Idoles et Icônes d’Olivier Esnault, objet insolite que le lecteur parcourt au choix, selon des logiques chronologique, spatiale ou thématique, en s’aidant des classements et des cartes proposés, aux éditions Maïa.
« Je ne sais en quoi consiste le bonheur », s’écriait en 1936 le poète grenadin Federico García Lorca, et, contestant, malgré tout son catéchisme, que « le bonheur ne peut se trouver que dans le ciel », il rétorquait que « si l’éternité est une invention de l’homme, je crois qu’il existe dans le monde des faits et des choses qui sont dignes d’elle et qui, par leur beauté et leur transcendance, sont les modèles absolus d’un ordre perpétuel. » (Federico García Lorca, « L’ultime entretien », Inactuel (Seguier, 2024))
Dans son volumineux et dernier ouvrage, Idoles et Icônes, Olivier Esnault, professeur d’histoire nomade qui a parcouru les deux et trois mondes, enseignant sur tous les continents, jette son dévolu, et son regard aigu de hibou sage autant que sceptique, sur l’immense ensemble des croyances – mythes, religions, idéologies… – qui ont jalonné, de cent mille ans à nos jours, l’humanité dans ses hasardeux vagabondages et ses fluctuantes croyances.
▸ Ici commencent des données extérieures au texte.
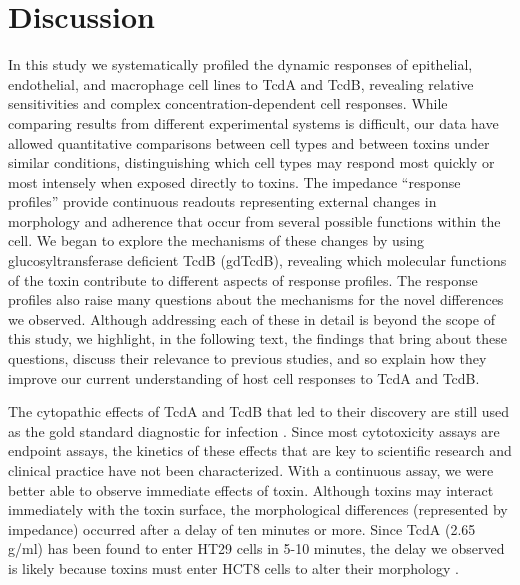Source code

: \section{Discussion}
In this study we systematically profiled the dynamic 
responses of epithelial, endothelial, and macrophage 
cell lines to TcdA and TcdB, revealing relative 
sensitivities and complex concentration-dependent 
cell responses. While comparing results from different 
experimental systems is difficult, our data have allowed 
quantitative comparisons between cell types and between 
toxins under similar conditions, distinguishing which cell 
types may respond most quickly or most intensely when 
exposed directly to toxins. The impedance ``response profiles'' 
provide continuous readouts representing external changes 
in morphology and adherence that occur from several 
possible functions within the cell. We began to explore 
the mechanisms of these changes by using glucosyltransferase 
deficient TcdB (gdTcdB), revealing which molecular 
functions of the toxin contribute to different aspects 
of response profiles. The response profiles also raise 
many questions about the mechanisms for the novel differences 
we observed. Although addressing each of these in detail 
is beyond the scope of this study, we highlight, in the 
following text, the findings that bring about these questions, 
discuss their relevance to previous studies, and so explain 
how they improve our current understanding of host cell 
responses to TcdA and TcdB.

The cytopathic effects of TcdA and TcdB that led to their 
discovery are still used as the gold standard diagnostic 
for infection \cite{Larson:1977th,Planche:2011fm}. Since most cytotoxicity assays 
are endpoint assays, the kinetics of these effects that 
are key to scientific research and clinical practice have 
not been characterized. With a continuous assay, we 
were better able to observe immediate effects of toxin. 
Although toxins may interact immediately with the toxin 
surface, the morphological differences (represented by 
impedance) occurred after a delay of ten minutes or more. 
Since TcdA (2.65 \textmugreek{}g/ml) has been found to enter 
HT29 cells in 5-10 minutes, the delay we observed is likely 
because toxins must enter HCT8 cells to alter their morphology \cite{Olling:2011es}.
En 182 historiettes ou nouvelles, partagées en sept livres comme autant de points de vue, l’auteur examine avec la minutie d’un entomologiste « des croyances vues par un incroyant au moyen de courtes fictions ». En parcourant six continents : Afrique, Amérique, Asie, Europe, Moyen Orient, Océanie, et même le Système Solaire, avec un même lieu – notre présent – ouvrant et refermant le livre qu’il nomme « Ici ». Et les croyances observées renvoient à l’animisme et au chamanisme des origines, au cultes solaires et les panthéismes qui ont suivi, puis les grandes religions monothéistes, judaïsme, christianisme, islam, et le vaste effeuillage du bouddhisme, taoïsme, confucianisme, shintoïsme, lamaïsme, hindouisme et zoroastrisme, pour aboutir aux diverses idéologies : athéisme, philosophie, marxisme, uchronie ou néant ; le temps embrassé allant de la Préhistoire à l’Antiquité, du Moyen-Âge à l’époque moderne, puis contemporaine pour aller se perdre dans le futur (début du XXIIe siècle). Eh bien ! malgré la course folle au labyrinthe du temps et dans les arcanes des idées et des croyances, le lecteur n’est jamais rassasié. Saisi de voracité, dans sa bienheureuse curiosité, il en veut et réclame encore, ébloui par tant d’anecdotes qui, nous le comprenons, ont servi à ce professeur modèle à retenir l’attention de ses turbulentes classes.
Quelle meilleure façon d’éclairer la phrase : « Qui a cassé le vase de Soissons » que de montrer Clovis en pleine action, bouclier et hache en mains ? Ou d’expliquer la chute de l’empire aztèque en évoquant le combat (du bien et du mal ?) entre Quetzalcóatl et Tezcatlipoca, qui répandit la peur sur tout le territoire du Mexique ?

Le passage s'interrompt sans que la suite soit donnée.